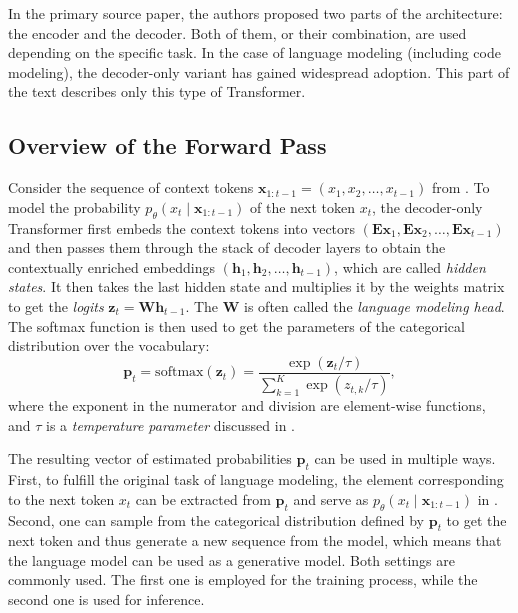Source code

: In the primary source paper, the authors proposed two parts of the architecture: the encoder and the decoder. Both of them, or their combination, are used depending on the specific task. In the case of language modeling (including code modeling), the decoder-only variant has gained widespread adoption. This part of the text describes only this type of Transformer.

\subsection{Overview of the Forward Pass}

Consider the sequence of context tokens \(\bm{x}_{1:t-1} = (x_1, x_2, \ldots, x_{t-1})\) from . To model the probability \(p_{\theta}(x_t \mid \bm{x}_{1:t-1})\) of the next token \(x_t\), the decoder-only Transformer first embeds the context tokens into vectors \((\mathbf{Ex}_1, \mathbf{Ex}_2, \ldots, \mathbf{Ex}_{t-1})\) and then passes them through the stack of decoder layers to obtain the contextually enriched embeddings \((\mathbf{h}_1, \mathbf{h}_2, \ldots, \mathbf{h}_{t-1})\), which are called \textit{hidden states}. It then takes the last hidden state and multiplies it by the weights matrix to get the \textit{logits} \(\mathbf{z}_t = \mathbf{Wh}_{t-1}\). The \(\mathbf{W}\) is often called the \textit{language modeling head}. The softmax function is then used to get the parameters of the categorical distribution over the vocabulary:
\begin{equation}\label{eq:softmax}
    \mathbf{p}_t = \mathrm{softmax}(\mathbf{z}_t) = \frac{\exp(\mathbf{z}_t / \tau)}{\sum_{k=1}^{K} \exp(z_{t,k} / \tau)},
\end{equation}
where the exponent in the numerator and division are element-wise functions, and \(\tau\) is a \textit{temperature parameter} discussed in .

The resulting vector of estimated probabilities \(\mathbf{p}_t\) can be used in multiple ways. First, to fulfill the original task of language modeling, the element corresponding to the next token \(x_t\) can be extracted from \(\mathbf{p}_t\) and serve as \(p_{\theta}(x_t \mid \bm{x}_{1:t-1})\) in . Second, one can sample from the categorical distribution defined by \(\mathbf{p}_t\) to get the next token and thus generate a new sequence from the model, which means that the language model can be used as a generative model. Both settings are commonly used. The first one is employed for the training process, while the second one is used for inference.


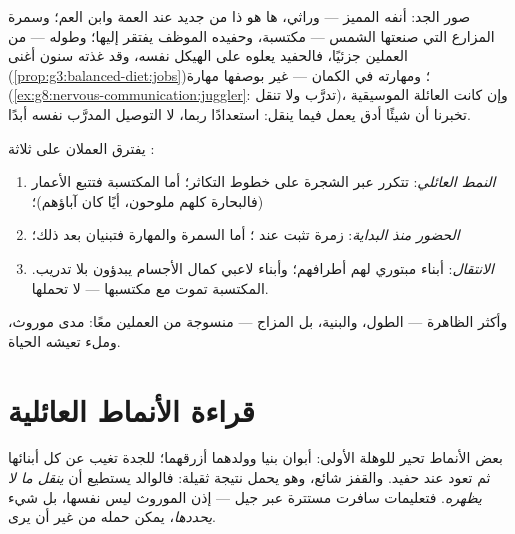 \begin{example}\label{ex:g9:heredity-and-traits:album}
صور الجد: أنفه المميز --- وراثي، ها هو ذا من جديد عند
العمة وابن العم؛ وسمرة المزارع التي صنعتها الشمس ---
مكتسبة، وحفيده الموظف يفتقر إليها؛ وطوله --- من العملين
جزئيًا، فالحفيد يعلوه على الهيكل نفسه، وقد غذته سنون
أغنى (\cref{prop:g3:balanced-diet:jobs})؛ ومهارته في
الكمان --- غير  بوصفها مهارة
(\cref{ex:g8:nervous-communication:juggler}: 
تدرَّب ولا تنقل)، وإن كانت العائلة الموسيقية تخبرنا أن
شيئًا أدق يعمل فيما ينقل: استعدادًا ربما، لا التوصيل
المدرَّب نفسه أبدًا.
\end{example}

\begin{proposition}\label{prop:g9:heredity-and-traits:sorting}
يفترق العملان على ثلاثة :
\begin{enumerate}
  \item \emph{النمط العائلي}:   تتكرر عبر
        الشجرة على خطوط التكاثر؛ أما المكتسبة فتتبع
        الأعمار (فالبحارة كلهم ملوحون، أيًا كان آباؤهم)؛
  \item \emph{الحضور منذ البداية}: زمرة  تثبت عند
        ؛ أما السمرة والمهارة فتبنيان بعد ذلك؛
  \item \emph{الانتقال}: أبناء مبتوري  لهم
        أطرافهم؛ وأبناء لاعبي كمال الأجسام يبدؤون بلا
        تدريب.  المكتسبة تموت مع مكتسبها ---
         لا تحملها.
\end{enumerate}
وأكثر  الظاهرة --- الطول، والبنية، بل المزاج ---
منسوجة من العملين معًا: مدى موروث، وملء تعيشه الحياة.
\end{proposition}
\admitted

\section{قراءة الأنماط العائلية}

\begin{example}\label{ex:g9:heredity-and-traits:skip}
بعض الأنماط تحير للوهلة الأولى: أبوان بنيا 
وولدهما أزرقهما؛  للجدة تغيب عن كل أبنائها ثم تعود
عند حفيد. والقفز شائع، وهو يحمل نتيجة ثقيلة: فالوالد
يستطيع أن \emph{ينقل ما لا يظهره}. فتعليمات  سافرت
مستترة عبر جيل --- إذن الموروث ليس  نفسها، بل شيء
\emph{يحددها}، يمكن حمله من غير أن يرى.
\end{example}

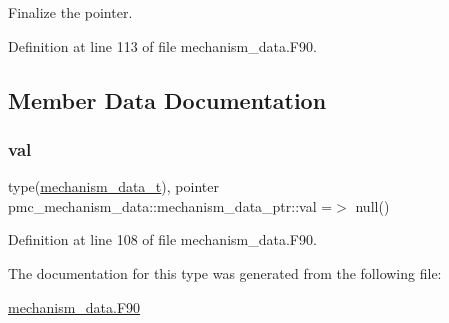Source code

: Finalize the pointer. 



Definition at line 113 of file mechanism\+\_\+data.\+F90.



\subsection{Member Data Documentation}
\mbox{\label{structpmc__mechanism__data_1_1mechanism__data__ptr_a52a87d0bc3de564420eb6be29904081e}} 
\subsubsection{\texorpdfstring{val}{val}}
{\footnotesize\ttfamily type(\mbox{\hyperlink{structpmc__mechanism__data_1_1mechanism__data__t}{mechanism\+\_\+data\+\_\+t}}), pointer pmc\+\_\+mechanism\+\_\+data\+::mechanism\+\_\+data\+\_\+ptr\+::val =$>$ null()\hspace{0.3cm}{\ttfamily [private]}}



Definition at line 108 of file mechanism\+\_\+data.\+F90.



The documentation for this type was generated from the following file\+:\begin{DoxyCompactItemize}
\item 
\mbox{\hyperlink{mechanism__data_8_f90}{mechanism\+\_\+data.\+F90}}\end{DoxyCompactItemize}
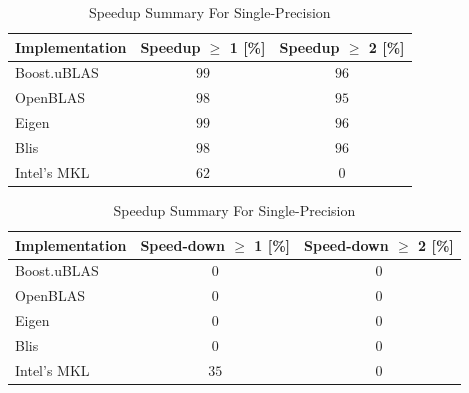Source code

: \begin{table}[ht]
    \centering
    \caption{Speedup Summary For Single-Precision}
    \begin{tabular}{|l|c|c|}
        \hline
        \textbf{Implementation} & \textbf{Speedup $\geq$ 1 [\%]} & \textbf{Speedup $\geq$ 2 [\%]}\\
        \hline
        Boost.uBLAS & $99$ & $96$ \\
        \hline
        OpenBLAS    & $98$ & $95$ \\
        \hline
        Eigen       & $99$ & $96$ \\
        \hline
        Blis        & $98$ & $96$ \\
        \hline
        Intel's MKL & $62$ & $0$ \\
        \hline
    \end{tabular}

    \begin{tabular}{|l|c|c|}
        \hline
        \textbf{Implementation} & \textbf{Speed-down $\geq$ 1 [\%]} & \textbf{Speed-down $\geq$ 2 [\%]}\\
        \hline
        Boost.uBLAS & $0$ & $0$ \\
        \hline
        OpenBLAS    & $0$ & $0$ \\
        \hline
        Eigen       & $0$ & $0$ \\
        \hline
        Blis        & $0$ & $0$ \\
        \hline
        Intel's MKL & $35$ & $0$ \\
        \hline
    \end{tabular}
\end{table}

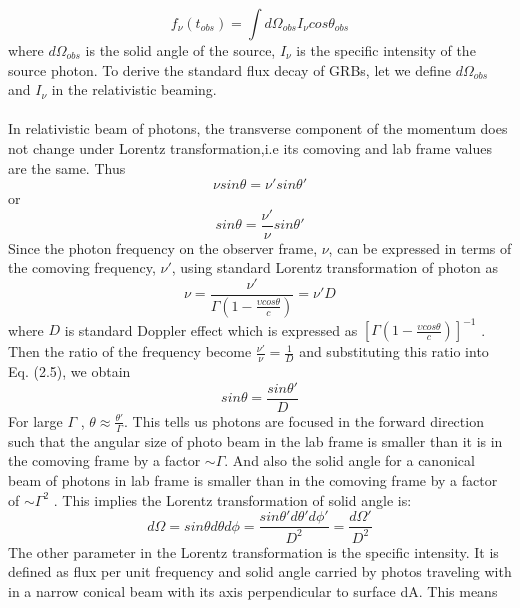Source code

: \begin{equation}
 f_{\nu}(t_{obs})= \int d\Omega_{obs} I_{\nu}cos\theta_{obs}
 \end{equation}
 where  $ d\Omega_{obs}$ is the solid angle of the source, $ I_{\nu} $  is the specific intensity of the source photon. To derive the standard flux decay of GRBs, let we define $ d\Omega_{obs}$   and $ I_{\nu} $ in the relativistic beaming.\\\\ In relativistic beam of photons, the transverse component of the momentum does not change under Lorentz transformation,i.e its comoving and lab frame values are the same. Thus
\begin{equation}
\nu sin\theta = \nu'sin\theta'
\end{equation}
or
\begin{equation}
sin\theta =\frac{\nu'}{\nu}sin \theta'
\end{equation}
Since the photon frequency on the observer frame, $ \nu $, can be expressed in terms of the comoving frequency, $ \nu' $, using standard Lorentz transformation of photon as
\begin{equation}
\nu =\frac{\nu'}{\Gamma (1 -\frac{\upsilon cos\theta}{c})} =\nu'D
\end{equation}
where $ D $ is standard Doppler effect which is expressed as $ [\Gamma (1 -\frac{\upsilon cos\theta}{c} )]^{-1}$ . Then the ratio of the frequency become $ \frac{\nu'}{\nu} = \frac{1}{D}$ and substituting this ratio into Eq. (2.5), we obtain
\begin{equation}
sin\theta = \frac{sin\theta'}{D}
\end{equation}
For large $\Gamma$ , $\theta  \approx \frac{\theta'}{\Gamma}$. This tells us photons are focused in the forward direction such that the angular size of photo beam in the lab frame is smaller than it is in the comoving frame by a factor $\sim \Gamma $. And also the solid angle for a canonical beam of photons in lab frame is smaller than in the comoving frame by a factor of $\sim \Gamma^{2}$ . This implies the Lorentz transformation of solid angle is:
\begin{equation}
d\Omega =sin\theta d\theta d\phi =\frac{sin\theta'd\theta'd\phi'}{D^{2}}= \frac{d\Omega'}{D^{2}}
\end{equation}
The other parameter in the Lorentz transformation is the specific intensity. It is
defined as flux per unit frequency and solid angle carried by photos traveling with in a narrow conical beam with its axis perpendicular to surface dA. This means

**TASK STATEMENT**
Check each line of the records above for the word "upsilon", count the lines that have it, and give only the count.

**FINISHED TASK**
2